T.C.
YARGITAY
10. HUKUK DAİRESİ
E. 2022/10684
K. 2023/2339
T. 13.3.2023
HİZMET TESPİTİ DAVASI ( Davalıya Ait İki İş Yerinin Bulunduğu Görüldüğünden Davacının Çalışmasının Hangi İş Yerinde Geçtiğinin Tespiti Gerektiği/Öncelikle Davacının Beyanı Alınmak Suretiyle Davalıya Ait Hangi Ünvanlı ve Hangi Adresteki İş Yerinde Çalıştığı Çalışırken İş Yeri Değişikliği Yapıp Yapmadığının Tespit Edilmesi İş Yerinin Tespiti Sonucuna Göre Anılan Dönemdeki İşverenlik Sıfatının Kime Ait Olduğunun Belirlenmesi Gerektiği )
İŞVERENLİK SIFATININ BELİRLENMESİ ( Davalı Şirket Dışında Bir İşverenin Varlığı Halinde HMK 124 Madde Kapsamında Davaya Katılımının Sağlanması İşverenlik ile İlgili Bilgi ve Belgeler Dönem Bordroları Celp Edilmek Suretiyle Elde Edilecek Sonuca Göre Karar Verilmesi Gereği )
FER'İ MÜDAHİL ( İş Mahkemeleri Kanununun 7. Maddesine Eklenen 4. Fıkrada Hizmet Akdine Tabi Çalışmaları Nedeniyle Zorunlu Sigortalılık Sürelerinin Tespiti Talebi ile İşveren Aleyhine Açılan Davalarda Davanın Kuruma Resen İhbar Edileceği ve İhbar Üzerine Davaya Davalı Yanında Feri Müdahil Olarak Katılan Kurumun Yanında Katıldığı Taraf Başvurmasa Dahi Kanun Yoluna Başvurabileceğinin Belirtildiği/Davada Fer'i Müdahil Olan Kurumun Karar Başlığında Davalı Olarak Yer Almasının İsabetsiz Olduğu )
5510/m.86
ÖZET : Dava, hizmet tespiti istemine ilişkindir.
Dosyadaki bilgi ve belgelerden davalıya ait iki iş yerinin bulunduğu görüldüğünden davacının çalışmasının hangi iş yerinde geçtiğinin tespiti gerekmektedir.
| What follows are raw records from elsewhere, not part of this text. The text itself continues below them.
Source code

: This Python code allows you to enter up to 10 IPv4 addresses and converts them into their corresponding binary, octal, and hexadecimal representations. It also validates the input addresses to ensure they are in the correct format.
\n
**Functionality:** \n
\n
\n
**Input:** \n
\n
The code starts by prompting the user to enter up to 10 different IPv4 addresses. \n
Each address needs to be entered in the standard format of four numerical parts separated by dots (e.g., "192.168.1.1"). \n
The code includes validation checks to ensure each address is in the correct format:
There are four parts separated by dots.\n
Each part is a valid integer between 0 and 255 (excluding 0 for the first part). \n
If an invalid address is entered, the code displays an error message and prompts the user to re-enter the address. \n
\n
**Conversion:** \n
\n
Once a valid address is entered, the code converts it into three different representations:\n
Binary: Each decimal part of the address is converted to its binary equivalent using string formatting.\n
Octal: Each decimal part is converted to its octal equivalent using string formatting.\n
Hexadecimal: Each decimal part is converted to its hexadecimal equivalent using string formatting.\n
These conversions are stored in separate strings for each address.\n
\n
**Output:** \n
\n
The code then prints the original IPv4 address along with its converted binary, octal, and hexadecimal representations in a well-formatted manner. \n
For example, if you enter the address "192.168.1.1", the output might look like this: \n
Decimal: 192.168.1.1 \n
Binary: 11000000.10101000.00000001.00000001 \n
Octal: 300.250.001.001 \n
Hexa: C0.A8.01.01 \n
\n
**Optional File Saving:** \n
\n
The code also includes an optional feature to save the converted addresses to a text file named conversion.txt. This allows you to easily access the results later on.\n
Bu kapsamda öncelikle davacının beyanı alınmak suretiyle davalıya ait hangi ünvanlı ve hangi adresteki iş yerinde çalıştığı, çalışırken iş yeri değişikliği yapıp yapmadığı tespit edilmeli, iş yerinin tespiti sonucuna göre anılan dönemdeki işverenlik sıfatının kime ait olduğu belirlenmeli, davalı şirket dışında bir işverenin varlığı halinde HMK 124 madde kapsamında davaya katılımı sağlanmalı, işverenlik ile ilgili bilgi ve belgeler, dönem bordroları celp edilmek suretiyle elde edilecek sonuca göre karar verilmelidir. İş Mahkemeleri Kanununun 7. maddesine eklenen 4. fıkrada, hizmet akdine tabi çalışmaları nedeniyle zorunlu sigortalılık sürelerinin tespiti talebi ile işveren aleyhine açılan davalarda, davanın Kuruma resen ihbar edileceği, ihbar üzerine davaya davalı yanında feri müdahil olarak katılan kurumun, yanında katıldığı taraf başvurmasa dahi kanun yoluna başvurabileceği belirtilmiştir. Davada fer'i müdahil olan kurumun karar başlığında davalı olarak yer alması yerinde değildir. Mahkemece hukuki ve maddi olgular değerlendirilmeden karar verilmesi usul ve yasaya aykırı olup, bozma nedenidir.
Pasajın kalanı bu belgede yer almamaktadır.